▶ [Work item] Whenever a line contains the string "used", copy it out of the entries.

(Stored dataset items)
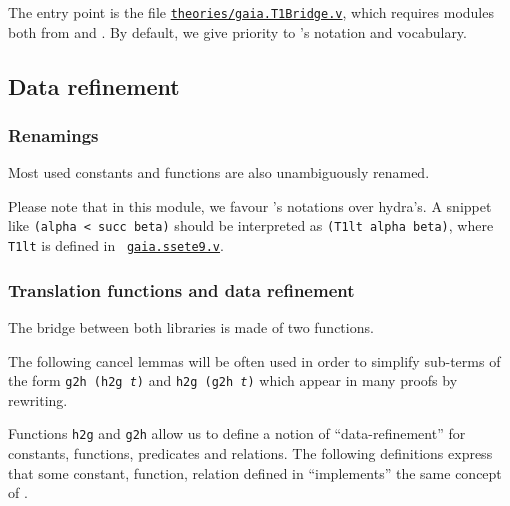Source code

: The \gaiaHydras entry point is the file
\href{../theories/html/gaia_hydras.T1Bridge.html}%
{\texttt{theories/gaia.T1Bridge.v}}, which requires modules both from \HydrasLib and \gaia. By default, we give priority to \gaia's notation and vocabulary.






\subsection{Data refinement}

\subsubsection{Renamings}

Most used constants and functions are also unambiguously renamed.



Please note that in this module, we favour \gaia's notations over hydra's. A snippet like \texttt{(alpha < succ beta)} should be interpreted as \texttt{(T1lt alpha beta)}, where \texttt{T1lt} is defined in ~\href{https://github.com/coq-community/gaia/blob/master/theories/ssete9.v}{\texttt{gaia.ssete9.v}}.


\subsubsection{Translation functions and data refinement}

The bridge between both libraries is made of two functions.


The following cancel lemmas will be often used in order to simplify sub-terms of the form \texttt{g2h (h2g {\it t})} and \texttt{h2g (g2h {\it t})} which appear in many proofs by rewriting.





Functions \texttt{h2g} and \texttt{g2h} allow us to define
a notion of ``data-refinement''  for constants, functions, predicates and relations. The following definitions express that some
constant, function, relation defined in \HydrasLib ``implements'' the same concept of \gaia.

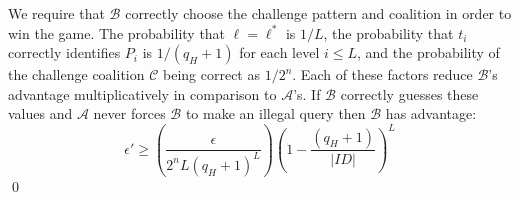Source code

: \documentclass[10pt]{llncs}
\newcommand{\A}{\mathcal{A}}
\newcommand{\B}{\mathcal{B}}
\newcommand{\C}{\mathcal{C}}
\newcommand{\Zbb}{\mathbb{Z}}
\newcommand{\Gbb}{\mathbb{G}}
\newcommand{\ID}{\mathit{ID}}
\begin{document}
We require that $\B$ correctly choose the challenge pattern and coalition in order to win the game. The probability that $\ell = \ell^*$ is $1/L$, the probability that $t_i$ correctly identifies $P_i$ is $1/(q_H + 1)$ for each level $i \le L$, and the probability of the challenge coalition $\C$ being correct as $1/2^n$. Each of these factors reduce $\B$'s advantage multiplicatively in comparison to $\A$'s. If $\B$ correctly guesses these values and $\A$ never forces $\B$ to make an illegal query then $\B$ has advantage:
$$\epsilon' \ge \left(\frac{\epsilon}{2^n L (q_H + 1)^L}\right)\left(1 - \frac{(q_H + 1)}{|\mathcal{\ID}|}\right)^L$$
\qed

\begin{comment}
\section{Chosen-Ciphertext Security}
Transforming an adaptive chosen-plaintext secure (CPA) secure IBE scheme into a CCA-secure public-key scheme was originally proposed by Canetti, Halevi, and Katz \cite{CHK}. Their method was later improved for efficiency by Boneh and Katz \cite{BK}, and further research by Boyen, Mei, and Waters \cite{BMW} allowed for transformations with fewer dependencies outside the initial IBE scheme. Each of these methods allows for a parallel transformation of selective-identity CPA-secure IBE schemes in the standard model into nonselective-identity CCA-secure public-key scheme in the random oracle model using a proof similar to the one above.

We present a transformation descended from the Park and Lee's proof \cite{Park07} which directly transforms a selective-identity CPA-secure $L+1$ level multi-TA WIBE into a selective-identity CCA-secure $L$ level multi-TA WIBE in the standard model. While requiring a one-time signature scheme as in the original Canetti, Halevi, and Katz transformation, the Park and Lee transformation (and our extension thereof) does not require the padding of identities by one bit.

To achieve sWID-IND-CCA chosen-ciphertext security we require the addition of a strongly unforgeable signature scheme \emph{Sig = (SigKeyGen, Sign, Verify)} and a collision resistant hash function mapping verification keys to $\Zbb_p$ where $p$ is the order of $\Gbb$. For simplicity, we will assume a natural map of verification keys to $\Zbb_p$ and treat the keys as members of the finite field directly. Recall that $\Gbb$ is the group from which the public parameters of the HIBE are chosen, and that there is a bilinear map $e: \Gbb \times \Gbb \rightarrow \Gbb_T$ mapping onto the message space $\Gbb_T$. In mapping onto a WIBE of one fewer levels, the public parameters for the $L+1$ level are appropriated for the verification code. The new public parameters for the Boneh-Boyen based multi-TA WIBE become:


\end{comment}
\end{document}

==

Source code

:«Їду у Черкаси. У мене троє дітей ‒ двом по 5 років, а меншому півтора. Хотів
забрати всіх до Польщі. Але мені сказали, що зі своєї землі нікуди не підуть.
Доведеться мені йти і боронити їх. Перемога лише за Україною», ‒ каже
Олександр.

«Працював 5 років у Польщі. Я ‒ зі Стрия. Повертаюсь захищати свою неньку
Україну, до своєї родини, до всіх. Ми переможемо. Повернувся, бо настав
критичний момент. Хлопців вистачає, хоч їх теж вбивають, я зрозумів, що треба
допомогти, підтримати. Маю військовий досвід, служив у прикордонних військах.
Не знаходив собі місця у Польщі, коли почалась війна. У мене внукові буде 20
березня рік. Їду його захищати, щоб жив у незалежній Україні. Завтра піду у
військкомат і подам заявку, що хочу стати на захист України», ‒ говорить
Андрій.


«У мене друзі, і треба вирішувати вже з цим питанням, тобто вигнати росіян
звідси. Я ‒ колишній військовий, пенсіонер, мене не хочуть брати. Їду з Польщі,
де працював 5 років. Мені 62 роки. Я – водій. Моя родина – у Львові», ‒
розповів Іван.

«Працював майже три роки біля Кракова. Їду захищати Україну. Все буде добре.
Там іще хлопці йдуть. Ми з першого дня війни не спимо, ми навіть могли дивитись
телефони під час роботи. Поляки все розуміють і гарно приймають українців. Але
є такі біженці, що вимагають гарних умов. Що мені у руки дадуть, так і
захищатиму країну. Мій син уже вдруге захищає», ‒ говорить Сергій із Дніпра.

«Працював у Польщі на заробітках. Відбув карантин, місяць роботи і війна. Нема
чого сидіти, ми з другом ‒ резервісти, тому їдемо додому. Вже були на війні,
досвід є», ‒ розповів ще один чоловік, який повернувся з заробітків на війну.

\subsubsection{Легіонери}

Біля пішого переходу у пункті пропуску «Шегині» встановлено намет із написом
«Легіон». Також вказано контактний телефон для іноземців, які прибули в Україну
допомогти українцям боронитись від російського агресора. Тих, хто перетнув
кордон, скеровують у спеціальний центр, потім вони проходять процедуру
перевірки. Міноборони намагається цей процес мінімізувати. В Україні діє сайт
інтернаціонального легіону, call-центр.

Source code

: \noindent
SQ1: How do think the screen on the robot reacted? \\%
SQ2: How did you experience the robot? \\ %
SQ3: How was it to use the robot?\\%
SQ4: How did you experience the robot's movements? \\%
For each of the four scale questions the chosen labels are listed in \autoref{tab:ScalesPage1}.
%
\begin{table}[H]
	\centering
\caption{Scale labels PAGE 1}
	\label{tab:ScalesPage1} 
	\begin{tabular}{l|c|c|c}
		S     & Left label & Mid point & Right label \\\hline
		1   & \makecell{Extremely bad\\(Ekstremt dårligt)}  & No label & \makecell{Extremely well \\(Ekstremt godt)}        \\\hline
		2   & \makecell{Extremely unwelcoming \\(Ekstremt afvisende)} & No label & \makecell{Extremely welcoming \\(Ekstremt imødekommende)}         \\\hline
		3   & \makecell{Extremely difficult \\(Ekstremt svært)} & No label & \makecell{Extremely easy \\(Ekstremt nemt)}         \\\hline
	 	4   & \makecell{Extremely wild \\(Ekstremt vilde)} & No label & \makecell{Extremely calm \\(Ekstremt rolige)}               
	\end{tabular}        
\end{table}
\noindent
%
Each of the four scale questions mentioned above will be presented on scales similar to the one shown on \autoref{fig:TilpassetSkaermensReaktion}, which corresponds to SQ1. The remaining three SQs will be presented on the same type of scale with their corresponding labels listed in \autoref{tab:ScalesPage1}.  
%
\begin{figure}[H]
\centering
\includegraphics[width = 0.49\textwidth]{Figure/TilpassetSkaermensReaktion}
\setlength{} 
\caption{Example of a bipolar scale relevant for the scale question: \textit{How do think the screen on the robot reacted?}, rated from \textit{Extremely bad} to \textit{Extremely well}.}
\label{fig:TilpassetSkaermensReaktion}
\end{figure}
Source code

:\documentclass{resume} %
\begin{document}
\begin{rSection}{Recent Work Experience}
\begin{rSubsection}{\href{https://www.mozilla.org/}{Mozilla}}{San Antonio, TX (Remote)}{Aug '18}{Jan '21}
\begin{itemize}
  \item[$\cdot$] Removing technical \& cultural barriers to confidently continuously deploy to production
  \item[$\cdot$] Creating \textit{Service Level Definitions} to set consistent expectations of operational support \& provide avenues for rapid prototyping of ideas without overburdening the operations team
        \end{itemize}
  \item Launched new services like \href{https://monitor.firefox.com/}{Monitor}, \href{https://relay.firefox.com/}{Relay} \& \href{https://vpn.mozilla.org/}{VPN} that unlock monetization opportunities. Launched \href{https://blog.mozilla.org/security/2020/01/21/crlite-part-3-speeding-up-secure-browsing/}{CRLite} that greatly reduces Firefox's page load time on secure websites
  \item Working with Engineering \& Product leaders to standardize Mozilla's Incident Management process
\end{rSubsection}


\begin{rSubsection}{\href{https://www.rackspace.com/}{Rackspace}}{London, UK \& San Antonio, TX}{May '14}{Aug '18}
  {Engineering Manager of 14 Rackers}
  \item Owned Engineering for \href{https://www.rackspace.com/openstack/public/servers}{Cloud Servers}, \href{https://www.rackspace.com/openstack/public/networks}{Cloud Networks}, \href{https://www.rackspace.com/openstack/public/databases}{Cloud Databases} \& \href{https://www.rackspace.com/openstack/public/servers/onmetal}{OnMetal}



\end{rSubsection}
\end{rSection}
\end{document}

▶ [Expected answer]
Most used constants and functions are also unambiguously renamed.
The following cancel lemmas will be often used in order to simplify sub-terms of the form \texttt{g2h (h2g {\it t})} and \texttt{h2g (g2h {\it t})} which appear in many proofs by rewriting.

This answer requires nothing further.